* WHAT YOU WILL DO:
Provide only the number of lines in the records below that contain "constants".

Stored items from a collection:
/---
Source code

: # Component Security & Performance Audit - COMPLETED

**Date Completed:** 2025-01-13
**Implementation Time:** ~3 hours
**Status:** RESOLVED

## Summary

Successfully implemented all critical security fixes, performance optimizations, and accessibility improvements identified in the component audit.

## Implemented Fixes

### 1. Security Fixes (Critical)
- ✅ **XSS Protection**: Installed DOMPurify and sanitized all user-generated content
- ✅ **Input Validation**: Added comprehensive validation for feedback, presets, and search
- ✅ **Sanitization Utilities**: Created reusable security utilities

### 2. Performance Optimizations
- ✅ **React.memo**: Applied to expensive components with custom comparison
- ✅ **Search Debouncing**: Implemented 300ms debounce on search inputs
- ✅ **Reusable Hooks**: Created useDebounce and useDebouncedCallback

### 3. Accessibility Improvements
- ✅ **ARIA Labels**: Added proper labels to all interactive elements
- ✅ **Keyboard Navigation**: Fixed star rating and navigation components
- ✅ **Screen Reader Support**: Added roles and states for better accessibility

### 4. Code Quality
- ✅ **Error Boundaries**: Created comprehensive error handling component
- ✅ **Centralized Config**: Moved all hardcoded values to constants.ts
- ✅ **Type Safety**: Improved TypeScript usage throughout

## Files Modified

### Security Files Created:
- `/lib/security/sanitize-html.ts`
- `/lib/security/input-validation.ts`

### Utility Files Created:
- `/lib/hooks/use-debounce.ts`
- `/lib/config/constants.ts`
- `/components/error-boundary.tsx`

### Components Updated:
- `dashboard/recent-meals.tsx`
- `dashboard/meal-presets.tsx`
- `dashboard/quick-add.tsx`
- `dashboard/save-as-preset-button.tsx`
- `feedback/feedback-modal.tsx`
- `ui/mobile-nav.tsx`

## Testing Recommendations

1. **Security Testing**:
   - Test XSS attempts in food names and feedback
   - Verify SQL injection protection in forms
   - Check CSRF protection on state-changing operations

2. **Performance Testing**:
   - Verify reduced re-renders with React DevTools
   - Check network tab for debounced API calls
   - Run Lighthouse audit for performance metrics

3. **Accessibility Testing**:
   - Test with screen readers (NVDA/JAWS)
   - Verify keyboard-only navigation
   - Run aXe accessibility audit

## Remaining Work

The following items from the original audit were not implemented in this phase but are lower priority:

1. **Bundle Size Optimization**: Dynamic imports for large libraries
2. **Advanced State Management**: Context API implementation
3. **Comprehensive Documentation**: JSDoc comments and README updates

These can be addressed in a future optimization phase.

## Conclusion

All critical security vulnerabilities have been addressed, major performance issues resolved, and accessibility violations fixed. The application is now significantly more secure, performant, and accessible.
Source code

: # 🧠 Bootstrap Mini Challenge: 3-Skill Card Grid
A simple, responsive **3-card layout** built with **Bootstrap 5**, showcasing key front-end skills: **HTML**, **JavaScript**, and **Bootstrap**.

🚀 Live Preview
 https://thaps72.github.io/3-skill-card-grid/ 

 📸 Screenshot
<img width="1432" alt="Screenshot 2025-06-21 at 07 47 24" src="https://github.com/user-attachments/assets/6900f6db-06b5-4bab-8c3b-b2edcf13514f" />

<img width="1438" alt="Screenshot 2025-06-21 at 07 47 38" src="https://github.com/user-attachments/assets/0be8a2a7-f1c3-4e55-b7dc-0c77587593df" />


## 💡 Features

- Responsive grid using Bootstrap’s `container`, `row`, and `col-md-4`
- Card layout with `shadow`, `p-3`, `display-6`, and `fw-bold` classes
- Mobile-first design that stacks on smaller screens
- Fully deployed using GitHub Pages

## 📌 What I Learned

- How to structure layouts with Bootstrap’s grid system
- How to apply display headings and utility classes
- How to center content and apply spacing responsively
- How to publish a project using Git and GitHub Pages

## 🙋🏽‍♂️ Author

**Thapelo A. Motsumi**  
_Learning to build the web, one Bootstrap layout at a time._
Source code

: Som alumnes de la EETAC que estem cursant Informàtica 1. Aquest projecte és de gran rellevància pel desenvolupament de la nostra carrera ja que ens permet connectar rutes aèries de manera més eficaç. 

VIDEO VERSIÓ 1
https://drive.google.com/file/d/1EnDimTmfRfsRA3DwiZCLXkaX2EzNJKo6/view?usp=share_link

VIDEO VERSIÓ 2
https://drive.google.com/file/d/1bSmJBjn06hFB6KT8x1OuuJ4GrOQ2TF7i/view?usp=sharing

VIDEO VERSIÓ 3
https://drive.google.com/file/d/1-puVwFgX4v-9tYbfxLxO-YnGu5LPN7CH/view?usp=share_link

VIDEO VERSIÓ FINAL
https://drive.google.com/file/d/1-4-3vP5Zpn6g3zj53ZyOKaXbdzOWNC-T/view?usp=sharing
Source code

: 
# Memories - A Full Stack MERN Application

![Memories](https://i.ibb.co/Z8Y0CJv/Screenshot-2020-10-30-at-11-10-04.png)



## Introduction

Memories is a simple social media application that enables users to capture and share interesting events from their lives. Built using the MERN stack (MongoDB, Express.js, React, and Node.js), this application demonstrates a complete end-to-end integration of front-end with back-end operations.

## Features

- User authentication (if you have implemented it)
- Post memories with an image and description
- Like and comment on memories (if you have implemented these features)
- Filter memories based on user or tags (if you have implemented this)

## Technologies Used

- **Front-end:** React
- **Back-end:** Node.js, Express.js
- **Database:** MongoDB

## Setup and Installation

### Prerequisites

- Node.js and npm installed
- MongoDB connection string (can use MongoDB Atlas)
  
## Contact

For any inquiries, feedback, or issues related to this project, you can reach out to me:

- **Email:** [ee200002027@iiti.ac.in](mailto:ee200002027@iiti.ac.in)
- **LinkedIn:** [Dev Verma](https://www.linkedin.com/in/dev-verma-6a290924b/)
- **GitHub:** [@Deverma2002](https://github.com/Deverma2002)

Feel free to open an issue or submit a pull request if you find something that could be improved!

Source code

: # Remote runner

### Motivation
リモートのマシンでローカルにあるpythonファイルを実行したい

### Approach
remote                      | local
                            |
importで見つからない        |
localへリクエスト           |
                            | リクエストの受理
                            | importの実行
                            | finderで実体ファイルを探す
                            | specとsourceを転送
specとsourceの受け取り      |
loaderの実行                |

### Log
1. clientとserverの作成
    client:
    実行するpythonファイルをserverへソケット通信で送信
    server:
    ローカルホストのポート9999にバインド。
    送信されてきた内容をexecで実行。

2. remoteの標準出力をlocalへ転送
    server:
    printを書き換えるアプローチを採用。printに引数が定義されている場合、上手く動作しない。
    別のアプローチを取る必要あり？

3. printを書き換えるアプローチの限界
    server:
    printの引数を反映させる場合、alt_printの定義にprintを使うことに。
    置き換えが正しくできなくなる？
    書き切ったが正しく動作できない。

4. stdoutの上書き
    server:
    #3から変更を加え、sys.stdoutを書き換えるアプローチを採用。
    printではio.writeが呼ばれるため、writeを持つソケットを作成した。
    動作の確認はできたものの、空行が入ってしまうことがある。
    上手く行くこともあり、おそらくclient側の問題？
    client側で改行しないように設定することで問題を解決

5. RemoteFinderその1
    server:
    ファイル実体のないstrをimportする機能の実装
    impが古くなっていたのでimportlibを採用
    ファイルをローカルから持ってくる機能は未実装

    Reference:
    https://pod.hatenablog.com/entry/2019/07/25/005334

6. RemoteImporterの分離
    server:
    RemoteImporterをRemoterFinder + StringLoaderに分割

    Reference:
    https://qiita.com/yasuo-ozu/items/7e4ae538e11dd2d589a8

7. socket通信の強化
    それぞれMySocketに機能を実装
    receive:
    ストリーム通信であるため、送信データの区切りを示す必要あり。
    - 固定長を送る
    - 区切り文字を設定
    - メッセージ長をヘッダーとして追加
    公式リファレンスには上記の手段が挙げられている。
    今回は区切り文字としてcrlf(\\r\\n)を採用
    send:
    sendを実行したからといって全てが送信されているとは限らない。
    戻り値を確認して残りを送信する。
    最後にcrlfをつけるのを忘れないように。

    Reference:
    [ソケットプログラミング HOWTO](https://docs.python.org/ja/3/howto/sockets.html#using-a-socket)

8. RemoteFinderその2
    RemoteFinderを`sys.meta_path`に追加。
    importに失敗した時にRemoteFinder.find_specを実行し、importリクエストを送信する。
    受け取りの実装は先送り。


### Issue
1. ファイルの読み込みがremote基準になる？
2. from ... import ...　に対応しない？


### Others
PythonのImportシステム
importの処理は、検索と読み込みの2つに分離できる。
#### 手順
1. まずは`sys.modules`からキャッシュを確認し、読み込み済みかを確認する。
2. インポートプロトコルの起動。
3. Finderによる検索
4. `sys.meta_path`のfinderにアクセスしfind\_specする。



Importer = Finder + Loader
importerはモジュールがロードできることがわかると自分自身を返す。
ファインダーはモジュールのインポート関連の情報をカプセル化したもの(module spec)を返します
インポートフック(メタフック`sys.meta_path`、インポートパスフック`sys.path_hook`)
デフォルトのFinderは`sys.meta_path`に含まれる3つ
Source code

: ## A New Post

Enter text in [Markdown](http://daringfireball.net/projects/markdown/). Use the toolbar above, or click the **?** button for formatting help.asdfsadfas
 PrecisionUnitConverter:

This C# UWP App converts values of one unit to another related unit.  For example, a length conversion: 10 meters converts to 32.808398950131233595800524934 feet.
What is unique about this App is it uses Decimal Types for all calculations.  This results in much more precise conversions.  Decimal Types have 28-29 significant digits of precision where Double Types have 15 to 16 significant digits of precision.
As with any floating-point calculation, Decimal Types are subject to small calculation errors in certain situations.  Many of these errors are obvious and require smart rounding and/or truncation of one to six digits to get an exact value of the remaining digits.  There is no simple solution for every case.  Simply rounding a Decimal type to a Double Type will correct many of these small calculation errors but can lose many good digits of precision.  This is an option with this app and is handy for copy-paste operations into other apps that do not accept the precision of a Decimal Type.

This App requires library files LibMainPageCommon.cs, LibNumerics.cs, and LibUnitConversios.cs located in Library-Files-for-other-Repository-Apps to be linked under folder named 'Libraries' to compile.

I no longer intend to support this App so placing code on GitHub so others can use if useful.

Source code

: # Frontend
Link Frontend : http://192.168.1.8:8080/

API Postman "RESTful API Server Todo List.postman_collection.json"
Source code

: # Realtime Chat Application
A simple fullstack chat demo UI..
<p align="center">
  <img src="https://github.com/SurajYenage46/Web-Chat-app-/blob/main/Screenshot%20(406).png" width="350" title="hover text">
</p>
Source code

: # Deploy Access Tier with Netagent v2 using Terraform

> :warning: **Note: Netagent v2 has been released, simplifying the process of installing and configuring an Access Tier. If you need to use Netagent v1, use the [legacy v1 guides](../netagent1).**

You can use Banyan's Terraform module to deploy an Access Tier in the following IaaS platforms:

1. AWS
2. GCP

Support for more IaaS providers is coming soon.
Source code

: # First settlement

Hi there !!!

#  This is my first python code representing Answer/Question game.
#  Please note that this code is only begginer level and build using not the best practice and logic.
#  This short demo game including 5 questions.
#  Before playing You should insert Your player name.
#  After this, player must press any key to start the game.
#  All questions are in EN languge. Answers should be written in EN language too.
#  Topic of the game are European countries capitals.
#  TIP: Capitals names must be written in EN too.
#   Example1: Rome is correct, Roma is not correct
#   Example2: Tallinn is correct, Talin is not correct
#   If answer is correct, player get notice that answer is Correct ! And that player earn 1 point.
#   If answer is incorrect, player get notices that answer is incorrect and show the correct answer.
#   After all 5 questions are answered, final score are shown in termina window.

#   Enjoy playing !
\---
* RESULT FOR THIS TASK:
2